ACTIVITY → Every record below should be repeated word for word, with the pictures left out.

INFORMATION SUPPLIED →
----

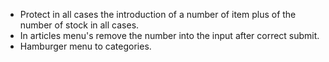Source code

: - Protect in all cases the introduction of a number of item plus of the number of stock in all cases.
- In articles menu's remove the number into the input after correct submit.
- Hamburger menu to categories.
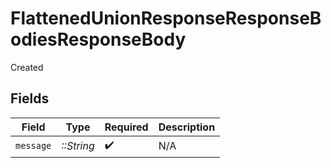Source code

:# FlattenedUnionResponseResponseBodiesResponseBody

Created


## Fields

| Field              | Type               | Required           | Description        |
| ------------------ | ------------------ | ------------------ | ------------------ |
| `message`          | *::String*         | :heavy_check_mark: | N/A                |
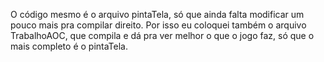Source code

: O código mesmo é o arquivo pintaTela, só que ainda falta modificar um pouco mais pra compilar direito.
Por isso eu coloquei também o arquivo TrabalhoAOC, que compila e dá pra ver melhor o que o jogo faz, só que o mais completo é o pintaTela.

----

RESPONSE AREA →
Source code

: - Protect in all cases the introduction of a number of item plus of the number of stock in all cases.
- In articles menu's remove the number into the input after correct submit.
- Hamburger menu to categories.
Source code

:# FlattenedUnionResponseResponseBodiesResponseBody

Created


## Fields

| Field              | Type               | Required           | Description        |
| ------------------ | ------------------ | ------------------ | ------------------ |
| `message`          | *::String*         | :heavy_check_mark: | N/A                |
Source code

: O código mesmo é o arquivo pintaTela, só que ainda falta modificar um pouco mais pra compilar direito.
Por isso eu coloquei também o arquivo TrabalhoAOC, que compila e dá pra ver melhor o que o jogo faz, só que o mais completo é o pintaTela.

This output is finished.